Directions →
Copy each line that includes the string "Python" from the material into your answer.

Supplied material →
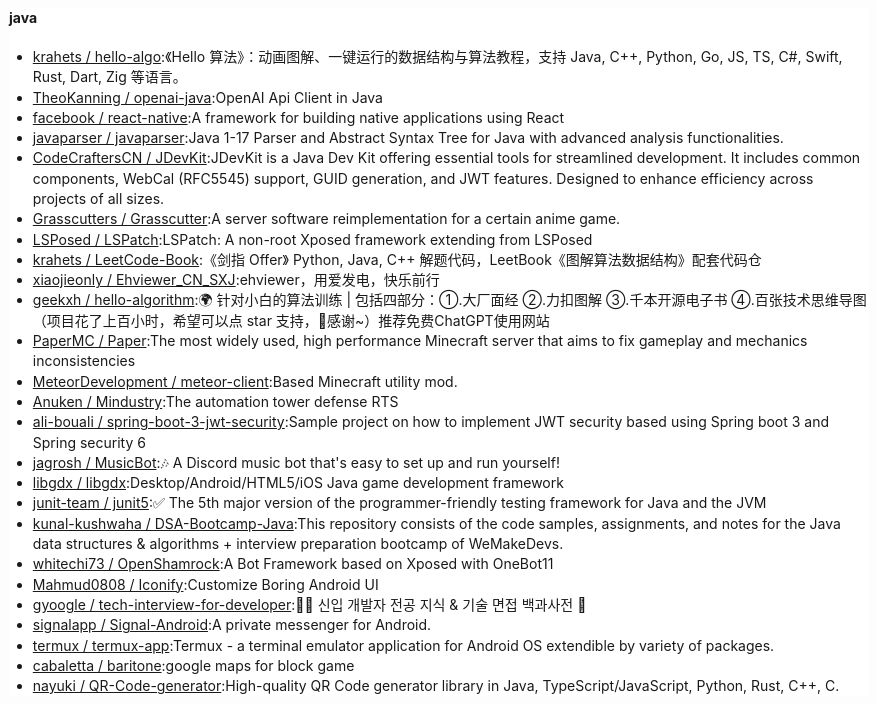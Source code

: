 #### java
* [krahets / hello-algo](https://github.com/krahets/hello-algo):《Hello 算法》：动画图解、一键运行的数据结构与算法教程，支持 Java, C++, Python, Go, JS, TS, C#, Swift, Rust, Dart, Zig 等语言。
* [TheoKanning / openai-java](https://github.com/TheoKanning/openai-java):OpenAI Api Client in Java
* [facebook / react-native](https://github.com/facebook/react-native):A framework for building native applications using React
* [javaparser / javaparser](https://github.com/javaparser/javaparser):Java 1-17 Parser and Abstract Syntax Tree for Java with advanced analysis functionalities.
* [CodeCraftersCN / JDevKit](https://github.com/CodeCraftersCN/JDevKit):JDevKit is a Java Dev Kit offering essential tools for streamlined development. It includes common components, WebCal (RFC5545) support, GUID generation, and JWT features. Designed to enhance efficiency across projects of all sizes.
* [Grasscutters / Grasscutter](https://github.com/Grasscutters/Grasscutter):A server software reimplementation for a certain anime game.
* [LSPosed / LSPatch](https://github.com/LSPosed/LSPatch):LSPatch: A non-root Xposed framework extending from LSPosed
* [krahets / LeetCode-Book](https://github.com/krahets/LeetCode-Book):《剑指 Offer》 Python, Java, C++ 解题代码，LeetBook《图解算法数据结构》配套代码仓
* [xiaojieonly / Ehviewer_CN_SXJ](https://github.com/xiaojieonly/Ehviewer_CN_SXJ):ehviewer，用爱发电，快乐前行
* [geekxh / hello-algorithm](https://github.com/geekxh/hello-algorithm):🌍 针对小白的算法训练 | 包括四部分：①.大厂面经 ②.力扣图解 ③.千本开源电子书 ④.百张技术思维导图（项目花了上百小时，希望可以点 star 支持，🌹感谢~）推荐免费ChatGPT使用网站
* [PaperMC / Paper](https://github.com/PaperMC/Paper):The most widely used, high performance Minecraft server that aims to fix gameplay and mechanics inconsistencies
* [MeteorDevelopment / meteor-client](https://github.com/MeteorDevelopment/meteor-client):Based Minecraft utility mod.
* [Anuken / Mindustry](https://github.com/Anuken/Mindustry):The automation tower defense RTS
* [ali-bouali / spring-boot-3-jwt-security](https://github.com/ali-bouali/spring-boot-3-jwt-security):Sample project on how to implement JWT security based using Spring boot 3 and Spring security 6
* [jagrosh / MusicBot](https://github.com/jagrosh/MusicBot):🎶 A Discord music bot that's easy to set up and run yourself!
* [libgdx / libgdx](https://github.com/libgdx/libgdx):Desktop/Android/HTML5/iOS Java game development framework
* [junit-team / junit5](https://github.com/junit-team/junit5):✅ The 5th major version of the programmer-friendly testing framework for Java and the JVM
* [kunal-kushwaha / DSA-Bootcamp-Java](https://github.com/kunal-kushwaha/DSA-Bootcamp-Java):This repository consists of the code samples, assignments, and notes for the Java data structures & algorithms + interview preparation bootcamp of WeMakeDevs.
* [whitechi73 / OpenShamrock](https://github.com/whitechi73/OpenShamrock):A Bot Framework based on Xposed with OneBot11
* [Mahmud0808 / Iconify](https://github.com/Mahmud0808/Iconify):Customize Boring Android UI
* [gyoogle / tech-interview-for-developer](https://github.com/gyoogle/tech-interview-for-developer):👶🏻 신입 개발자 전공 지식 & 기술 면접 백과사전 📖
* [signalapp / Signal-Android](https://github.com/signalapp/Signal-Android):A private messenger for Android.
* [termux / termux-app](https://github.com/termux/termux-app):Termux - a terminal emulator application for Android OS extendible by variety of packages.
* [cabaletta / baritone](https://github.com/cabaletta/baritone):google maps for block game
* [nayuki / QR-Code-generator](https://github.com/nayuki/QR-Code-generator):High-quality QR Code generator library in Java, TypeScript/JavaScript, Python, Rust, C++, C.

Problem solution →
* [krahets / hello-algo](https://github.com/krahets/hello-algo):《Hello 算法》：动画图解、一键运行的数据结构与算法教程，支持 Java, C++, Python, Go, JS, TS, C#, Swift, Rust, Dart, Zig 等语言。
* [krahets / LeetCode-Book](https://github.com/krahets/LeetCode-Book):《剑指 Offer》 Python, Java, C++ 解题代码，LeetBook《图解算法数据结构》配套代码仓
* [nayuki / QR-Code-generator](https://github.com/nayuki/QR-Code-generator):High-quality QR Code generator library in Java, TypeScript/JavaScript, Python, Rust, C++, C.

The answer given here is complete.